Using this new approach, the slowly released paclitaxel that is bound to the gold nanoparticles can reach the targeted cancer cells to kill them.

The researchers found that in early lab tests in treating mouse melanoma, a 2.5 milligram dose of paclitaxel delivered on Kingston’s gold nanoparticles vehicle was essentially as effective as a dose of 40 milligrams of paclitaxel by itself.

The delivery method is expected to soon move toward clinical trial, said Kingston.

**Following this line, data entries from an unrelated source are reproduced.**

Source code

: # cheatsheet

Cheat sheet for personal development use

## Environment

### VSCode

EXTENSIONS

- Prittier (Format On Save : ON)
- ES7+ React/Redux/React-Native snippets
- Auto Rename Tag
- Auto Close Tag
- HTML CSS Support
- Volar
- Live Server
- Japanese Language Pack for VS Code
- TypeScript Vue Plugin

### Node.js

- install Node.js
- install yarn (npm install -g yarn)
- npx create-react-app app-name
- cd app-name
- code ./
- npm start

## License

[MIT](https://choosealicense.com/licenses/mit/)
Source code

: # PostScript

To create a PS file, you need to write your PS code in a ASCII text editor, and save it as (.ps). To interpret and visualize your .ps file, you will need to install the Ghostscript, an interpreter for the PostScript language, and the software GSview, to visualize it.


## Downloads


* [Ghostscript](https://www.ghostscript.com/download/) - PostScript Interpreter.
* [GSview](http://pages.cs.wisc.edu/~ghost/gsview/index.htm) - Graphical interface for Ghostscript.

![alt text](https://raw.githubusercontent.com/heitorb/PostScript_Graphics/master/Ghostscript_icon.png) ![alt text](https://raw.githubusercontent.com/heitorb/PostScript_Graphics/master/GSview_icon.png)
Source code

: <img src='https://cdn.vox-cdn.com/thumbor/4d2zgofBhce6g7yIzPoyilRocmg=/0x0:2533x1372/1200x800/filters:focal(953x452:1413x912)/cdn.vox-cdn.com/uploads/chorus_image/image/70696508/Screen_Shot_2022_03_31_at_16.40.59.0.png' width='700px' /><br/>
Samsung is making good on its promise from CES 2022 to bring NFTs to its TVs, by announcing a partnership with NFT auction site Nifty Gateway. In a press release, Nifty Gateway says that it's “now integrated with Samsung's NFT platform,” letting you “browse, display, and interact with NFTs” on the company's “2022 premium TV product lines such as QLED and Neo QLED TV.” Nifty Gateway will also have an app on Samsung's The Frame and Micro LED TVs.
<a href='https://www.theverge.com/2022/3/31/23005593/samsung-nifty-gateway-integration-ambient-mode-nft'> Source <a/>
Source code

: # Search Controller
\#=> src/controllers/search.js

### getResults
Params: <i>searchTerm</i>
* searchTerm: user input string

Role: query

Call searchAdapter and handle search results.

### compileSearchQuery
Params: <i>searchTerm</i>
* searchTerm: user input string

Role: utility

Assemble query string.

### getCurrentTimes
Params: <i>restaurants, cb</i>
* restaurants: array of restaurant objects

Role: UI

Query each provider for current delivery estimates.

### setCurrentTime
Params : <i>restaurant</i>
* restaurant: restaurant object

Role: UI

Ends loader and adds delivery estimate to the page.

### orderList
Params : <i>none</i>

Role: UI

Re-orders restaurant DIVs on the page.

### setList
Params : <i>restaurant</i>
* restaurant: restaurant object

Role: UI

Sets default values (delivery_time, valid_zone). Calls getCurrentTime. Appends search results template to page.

In addition to Kingston, other members of his team included Jielu Zhao, a 2016 doctoral graduate in chemistry, now a chemist at Proctor and Gamble, and Shugeng Cao, a former post-doctorate researcher also in chemistry, now an associate professor at the University of Hawaii at Hilo.

Zhao and Cao carried out the actual synthesis of the paclitaxel derivatives with the designed linkers to allow them to bond to the gold nanoparticles, with Kingston supervising.

“This approach has the potential to be a game-changer in nanoparticle-based drug delivery systems,” said Kingston, “since it combines the power of drug targeting by tumor necrosis factor, with the advantages of nanoparticle delivery, including the low toxicity of nanoparticle drugs to normal, healthy tissue.”

“By combining the tumor blood vessel destroying activity of TNF with the cancer killing effect of paclitaxel onto CytImmune’s tumor-targeted, ‘stealth’ gold nanoparticles, Dr. Kingston’s team and CytImmune’s team may have potentially created a new cancer drug that is far more effective and less toxic to the human body,” said Lawrence Tamarkin, chief executive officer at CytImmune.

Work on the new drug was split between Virginia Tech’s main Blacksburg campus and CytImmune’s Rockville, Maryland, headquarters. Kingston has teamed up with CytImmune in the past on tumor-targeting nanomedicine.

Virginia Tech previously has used gold nanoparticles in unrelated anti-cancer research, including the Virginia-Maryland College of Veterinary Medicine which in experiments used gold nanoparticles to collect around tumors found inside a dog, and then utilized a non-ablative laser to target the gold nanoparticles, and thus the tumors. In essence, the veterinary approach killed cancer cells by heating them, versus Kingston’s approach directly targeting paclitaxel to tumors via the gold nanoparticles.